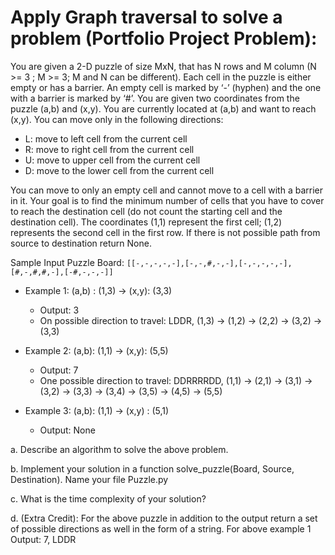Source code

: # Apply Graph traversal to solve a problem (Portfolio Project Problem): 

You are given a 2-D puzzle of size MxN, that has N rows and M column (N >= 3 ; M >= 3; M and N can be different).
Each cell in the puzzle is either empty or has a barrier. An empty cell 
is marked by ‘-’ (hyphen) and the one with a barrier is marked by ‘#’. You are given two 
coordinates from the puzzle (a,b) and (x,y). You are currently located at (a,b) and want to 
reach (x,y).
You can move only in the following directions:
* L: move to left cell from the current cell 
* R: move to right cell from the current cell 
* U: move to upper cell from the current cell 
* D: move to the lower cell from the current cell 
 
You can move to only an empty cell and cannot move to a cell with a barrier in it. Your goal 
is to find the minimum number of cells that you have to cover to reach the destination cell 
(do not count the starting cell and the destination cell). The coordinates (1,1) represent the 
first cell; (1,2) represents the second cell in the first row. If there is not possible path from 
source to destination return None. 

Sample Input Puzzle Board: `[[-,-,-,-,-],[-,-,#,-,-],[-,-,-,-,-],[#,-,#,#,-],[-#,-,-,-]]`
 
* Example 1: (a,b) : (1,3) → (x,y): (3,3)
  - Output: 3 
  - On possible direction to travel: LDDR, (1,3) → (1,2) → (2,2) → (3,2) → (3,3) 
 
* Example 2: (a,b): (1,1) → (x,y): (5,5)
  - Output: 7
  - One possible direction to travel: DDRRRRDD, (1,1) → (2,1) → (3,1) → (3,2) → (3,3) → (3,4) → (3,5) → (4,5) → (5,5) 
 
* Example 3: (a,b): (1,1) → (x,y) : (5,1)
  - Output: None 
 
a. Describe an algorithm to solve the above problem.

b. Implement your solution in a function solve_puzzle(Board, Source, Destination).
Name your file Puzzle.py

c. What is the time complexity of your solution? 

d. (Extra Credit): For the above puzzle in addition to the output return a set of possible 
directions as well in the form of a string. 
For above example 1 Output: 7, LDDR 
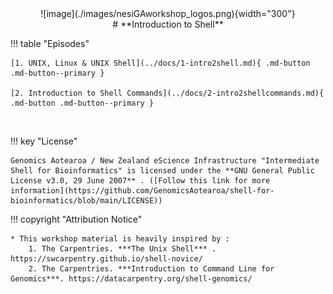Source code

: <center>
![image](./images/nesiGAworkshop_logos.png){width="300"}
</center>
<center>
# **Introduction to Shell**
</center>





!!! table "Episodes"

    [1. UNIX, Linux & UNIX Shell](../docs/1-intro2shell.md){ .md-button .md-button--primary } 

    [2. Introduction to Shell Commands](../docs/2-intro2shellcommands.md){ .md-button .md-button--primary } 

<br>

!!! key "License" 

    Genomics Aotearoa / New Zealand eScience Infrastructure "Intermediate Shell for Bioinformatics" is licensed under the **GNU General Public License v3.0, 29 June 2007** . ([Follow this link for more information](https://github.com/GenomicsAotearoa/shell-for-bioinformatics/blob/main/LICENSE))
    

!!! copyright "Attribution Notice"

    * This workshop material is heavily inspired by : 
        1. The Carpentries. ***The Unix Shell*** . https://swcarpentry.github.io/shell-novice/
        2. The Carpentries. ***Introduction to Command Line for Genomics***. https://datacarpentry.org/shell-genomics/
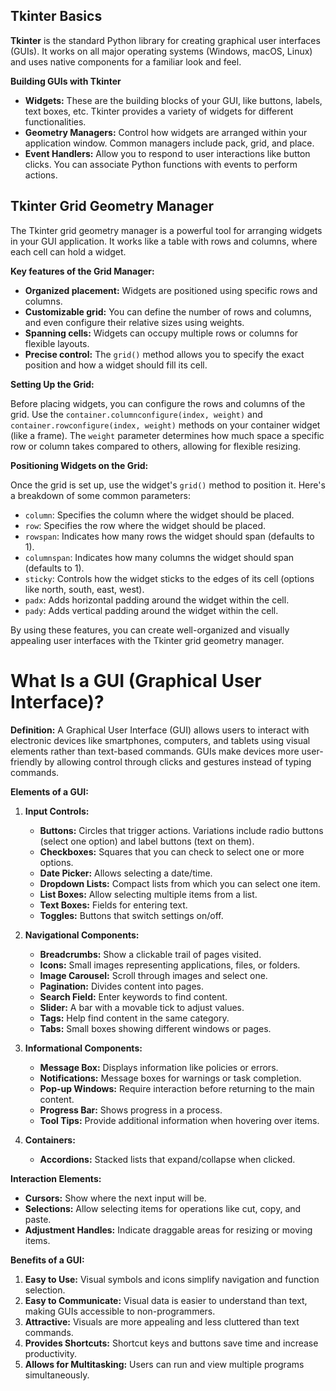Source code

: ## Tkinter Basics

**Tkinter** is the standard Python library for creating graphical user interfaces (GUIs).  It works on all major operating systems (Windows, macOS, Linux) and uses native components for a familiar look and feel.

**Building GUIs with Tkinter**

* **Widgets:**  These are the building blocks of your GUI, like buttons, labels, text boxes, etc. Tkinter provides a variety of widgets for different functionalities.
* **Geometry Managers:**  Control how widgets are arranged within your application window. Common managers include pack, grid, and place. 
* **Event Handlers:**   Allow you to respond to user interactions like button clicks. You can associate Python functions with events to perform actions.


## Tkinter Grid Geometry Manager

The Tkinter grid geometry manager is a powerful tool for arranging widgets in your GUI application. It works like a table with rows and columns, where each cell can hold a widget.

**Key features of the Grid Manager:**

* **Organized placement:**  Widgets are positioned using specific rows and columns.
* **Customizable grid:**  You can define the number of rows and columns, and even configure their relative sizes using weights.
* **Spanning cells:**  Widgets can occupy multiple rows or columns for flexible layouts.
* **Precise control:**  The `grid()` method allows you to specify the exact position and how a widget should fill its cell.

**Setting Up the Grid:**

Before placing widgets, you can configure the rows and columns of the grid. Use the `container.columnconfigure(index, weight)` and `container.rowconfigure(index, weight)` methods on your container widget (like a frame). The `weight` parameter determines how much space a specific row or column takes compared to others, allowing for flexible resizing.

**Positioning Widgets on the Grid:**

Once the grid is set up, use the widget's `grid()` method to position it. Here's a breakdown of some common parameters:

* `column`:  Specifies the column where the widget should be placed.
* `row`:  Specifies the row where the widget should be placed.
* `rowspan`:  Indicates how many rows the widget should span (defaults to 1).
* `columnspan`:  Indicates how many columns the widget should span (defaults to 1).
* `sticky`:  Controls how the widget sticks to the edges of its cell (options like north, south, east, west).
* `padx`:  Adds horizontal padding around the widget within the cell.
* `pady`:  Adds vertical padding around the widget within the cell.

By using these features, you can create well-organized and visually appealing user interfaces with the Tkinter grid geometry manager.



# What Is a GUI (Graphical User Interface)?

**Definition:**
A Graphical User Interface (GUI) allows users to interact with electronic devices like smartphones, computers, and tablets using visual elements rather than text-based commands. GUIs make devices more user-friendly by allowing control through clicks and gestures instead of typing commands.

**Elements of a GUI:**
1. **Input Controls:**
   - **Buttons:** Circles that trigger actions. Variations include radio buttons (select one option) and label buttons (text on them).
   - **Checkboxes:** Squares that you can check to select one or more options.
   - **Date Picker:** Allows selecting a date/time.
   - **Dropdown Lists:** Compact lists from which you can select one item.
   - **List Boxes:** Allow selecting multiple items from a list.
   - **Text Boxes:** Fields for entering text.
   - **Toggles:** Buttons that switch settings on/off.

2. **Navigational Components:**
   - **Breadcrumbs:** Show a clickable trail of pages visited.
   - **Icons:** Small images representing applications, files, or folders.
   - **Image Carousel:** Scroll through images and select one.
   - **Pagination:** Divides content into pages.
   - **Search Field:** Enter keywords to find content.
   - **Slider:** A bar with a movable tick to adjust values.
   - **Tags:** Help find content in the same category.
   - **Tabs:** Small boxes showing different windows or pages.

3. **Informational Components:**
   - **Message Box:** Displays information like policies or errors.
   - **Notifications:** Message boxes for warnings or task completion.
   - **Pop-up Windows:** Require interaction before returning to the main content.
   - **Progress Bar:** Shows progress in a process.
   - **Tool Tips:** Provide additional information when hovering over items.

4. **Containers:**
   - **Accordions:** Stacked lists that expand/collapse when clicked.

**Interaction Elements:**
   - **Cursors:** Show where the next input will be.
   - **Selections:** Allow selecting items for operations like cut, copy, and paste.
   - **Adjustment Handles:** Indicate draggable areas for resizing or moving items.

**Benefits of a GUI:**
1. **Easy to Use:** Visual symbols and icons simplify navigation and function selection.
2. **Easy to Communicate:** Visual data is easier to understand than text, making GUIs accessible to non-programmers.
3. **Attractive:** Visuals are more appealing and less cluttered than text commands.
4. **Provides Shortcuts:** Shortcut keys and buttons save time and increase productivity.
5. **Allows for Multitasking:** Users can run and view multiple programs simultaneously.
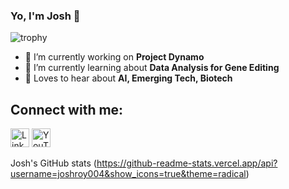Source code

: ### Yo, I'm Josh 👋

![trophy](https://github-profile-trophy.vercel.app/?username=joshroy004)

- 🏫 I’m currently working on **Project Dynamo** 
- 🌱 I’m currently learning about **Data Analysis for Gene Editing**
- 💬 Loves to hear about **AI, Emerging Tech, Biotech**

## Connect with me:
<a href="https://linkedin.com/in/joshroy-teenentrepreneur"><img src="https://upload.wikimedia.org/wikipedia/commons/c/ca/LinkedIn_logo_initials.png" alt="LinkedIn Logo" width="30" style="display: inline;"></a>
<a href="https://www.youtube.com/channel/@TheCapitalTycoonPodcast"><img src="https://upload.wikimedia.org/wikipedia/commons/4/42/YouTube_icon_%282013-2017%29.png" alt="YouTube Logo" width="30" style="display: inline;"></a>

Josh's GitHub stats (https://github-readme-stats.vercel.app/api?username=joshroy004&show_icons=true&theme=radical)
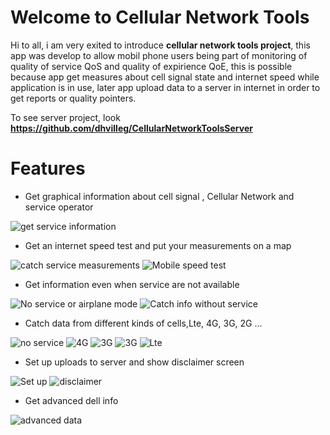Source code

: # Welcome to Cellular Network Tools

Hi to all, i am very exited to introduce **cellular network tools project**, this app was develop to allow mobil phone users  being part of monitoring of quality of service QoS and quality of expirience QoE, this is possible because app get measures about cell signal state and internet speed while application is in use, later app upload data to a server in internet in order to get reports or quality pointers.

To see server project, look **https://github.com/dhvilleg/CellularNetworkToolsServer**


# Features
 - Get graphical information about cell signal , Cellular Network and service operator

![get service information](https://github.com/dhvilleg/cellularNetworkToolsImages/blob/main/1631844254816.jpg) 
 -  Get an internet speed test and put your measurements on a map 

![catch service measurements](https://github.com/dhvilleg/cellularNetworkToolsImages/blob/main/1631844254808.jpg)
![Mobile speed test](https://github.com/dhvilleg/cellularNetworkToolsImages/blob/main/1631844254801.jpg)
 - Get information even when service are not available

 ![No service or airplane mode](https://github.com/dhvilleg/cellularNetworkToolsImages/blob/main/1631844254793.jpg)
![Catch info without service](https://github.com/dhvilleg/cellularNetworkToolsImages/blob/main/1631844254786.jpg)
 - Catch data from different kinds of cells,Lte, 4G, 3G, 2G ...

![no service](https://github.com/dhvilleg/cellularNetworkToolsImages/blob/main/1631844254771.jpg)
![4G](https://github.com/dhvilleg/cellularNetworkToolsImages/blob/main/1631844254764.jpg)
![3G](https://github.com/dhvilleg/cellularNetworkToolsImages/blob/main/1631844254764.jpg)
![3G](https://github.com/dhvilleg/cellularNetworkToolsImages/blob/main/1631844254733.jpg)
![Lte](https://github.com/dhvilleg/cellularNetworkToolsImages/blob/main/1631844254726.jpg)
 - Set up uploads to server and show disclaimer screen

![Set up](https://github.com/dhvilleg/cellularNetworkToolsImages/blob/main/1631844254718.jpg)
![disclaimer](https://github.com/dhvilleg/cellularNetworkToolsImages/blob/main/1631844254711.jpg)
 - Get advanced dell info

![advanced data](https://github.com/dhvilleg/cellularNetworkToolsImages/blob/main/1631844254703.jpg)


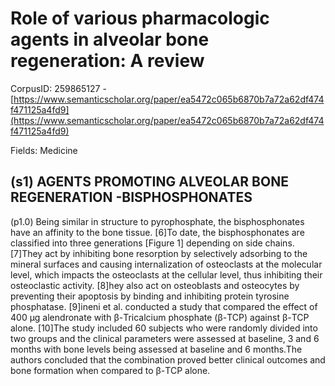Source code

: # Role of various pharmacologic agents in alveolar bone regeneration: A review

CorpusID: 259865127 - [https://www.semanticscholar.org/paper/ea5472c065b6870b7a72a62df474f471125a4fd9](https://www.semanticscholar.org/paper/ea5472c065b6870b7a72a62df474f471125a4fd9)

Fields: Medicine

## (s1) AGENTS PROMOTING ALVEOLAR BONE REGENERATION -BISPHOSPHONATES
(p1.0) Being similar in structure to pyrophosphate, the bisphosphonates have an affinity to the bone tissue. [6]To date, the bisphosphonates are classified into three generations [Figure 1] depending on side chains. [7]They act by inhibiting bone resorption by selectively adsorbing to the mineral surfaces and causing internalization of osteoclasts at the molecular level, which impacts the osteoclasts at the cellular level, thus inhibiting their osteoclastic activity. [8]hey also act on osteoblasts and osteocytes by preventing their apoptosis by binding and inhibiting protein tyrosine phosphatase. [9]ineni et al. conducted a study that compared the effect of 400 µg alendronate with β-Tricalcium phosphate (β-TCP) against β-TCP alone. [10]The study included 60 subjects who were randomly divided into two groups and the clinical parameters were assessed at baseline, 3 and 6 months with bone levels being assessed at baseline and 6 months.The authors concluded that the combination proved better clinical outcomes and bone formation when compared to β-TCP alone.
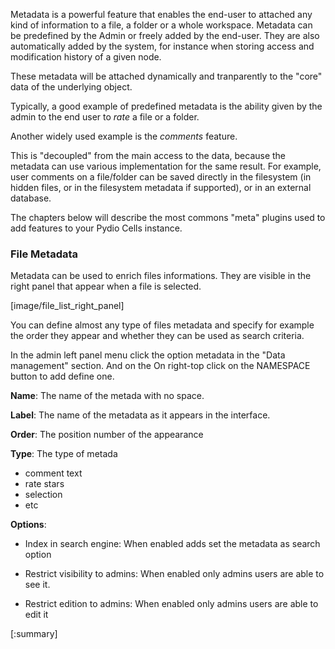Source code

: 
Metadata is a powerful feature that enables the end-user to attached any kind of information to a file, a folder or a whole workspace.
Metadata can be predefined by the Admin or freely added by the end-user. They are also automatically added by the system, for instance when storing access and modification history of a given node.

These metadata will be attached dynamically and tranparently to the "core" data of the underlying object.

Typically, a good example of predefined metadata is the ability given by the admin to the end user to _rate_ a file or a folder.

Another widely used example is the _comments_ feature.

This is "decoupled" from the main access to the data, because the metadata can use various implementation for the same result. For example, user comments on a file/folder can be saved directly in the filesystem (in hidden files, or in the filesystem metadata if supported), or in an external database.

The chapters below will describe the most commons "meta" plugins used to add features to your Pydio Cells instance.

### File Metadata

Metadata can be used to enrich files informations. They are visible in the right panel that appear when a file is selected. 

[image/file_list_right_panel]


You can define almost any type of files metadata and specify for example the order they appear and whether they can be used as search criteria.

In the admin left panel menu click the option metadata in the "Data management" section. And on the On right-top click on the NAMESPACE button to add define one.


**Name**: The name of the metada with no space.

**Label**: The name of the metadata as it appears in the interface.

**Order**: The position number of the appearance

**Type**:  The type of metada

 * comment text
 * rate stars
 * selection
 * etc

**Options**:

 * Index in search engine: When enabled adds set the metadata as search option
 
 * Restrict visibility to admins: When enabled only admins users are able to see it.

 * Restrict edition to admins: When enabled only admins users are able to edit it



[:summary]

________________________

Your assignment:
Set down exactly the lines running from the beginning of the entries above to the line that contains "c. What is the", including both, and leave out pictures.

Completed task:
Source code

: # Apply Graph traversal to solve a problem (Portfolio Project Problem): 

You are given a 2-D puzzle of size MxN, that has N rows and M column (N >= 3 ; M >= 3; M and N can be different).
Each cell in the puzzle is either empty or has a barrier. An empty cell 
is marked by ‘-’ (hyphen) and the one with a barrier is marked by ‘#’. You are given two 
coordinates from the puzzle (a,b) and (x,y). You are currently located at (a,b) and want to 
reach (x,y).
You can move only in the following directions:
* L: move to left cell from the current cell 
* R: move to right cell from the current cell 
* U: move to upper cell from the current cell 
* D: move to the lower cell from the current cell 
 
You can move to only an empty cell and cannot move to a cell with a barrier in it. Your goal 
is to find the minimum number of cells that you have to cover to reach the destination cell 
(do not count the starting cell and the destination cell). The coordinates (1,1) represent the 
first cell; (1,2) represents the second cell in the first row. If there is not possible path from 
source to destination return None. 

Sample Input Puzzle Board: `[[-,-,-,-,-],[-,-,#,-,-],[-,-,-,-,-],[#,-,#,#,-],[-#,-,-,-]]`
 
* Example 1: (a,b) : (1,3) → (x,y): (3,3)
  - Output: 3 
  - On possible direction to travel: LDDR, (1,3) → (1,2) → (2,2) → (3,2) → (3,3) 
 
* Example 2: (a,b): (1,1) → (x,y): (5,5)
  - Output: 7
  - One possible direction to travel: DDRRRRDD, (1,1) → (2,1) → (3,1) → (3,2) → (3,3) → (3,4) → (3,5) → (4,5) → (5,5) 
 
* Example 3: (a,b): (1,1) → (x,y) : (5,1)
  - Output: None 
 
a. Describe an algorithm to solve the above problem.

b. Implement your solution in a function solve_puzzle(Board, Source, Destination).
Name your file Puzzle.py

c. What is the time complexity of your solution? 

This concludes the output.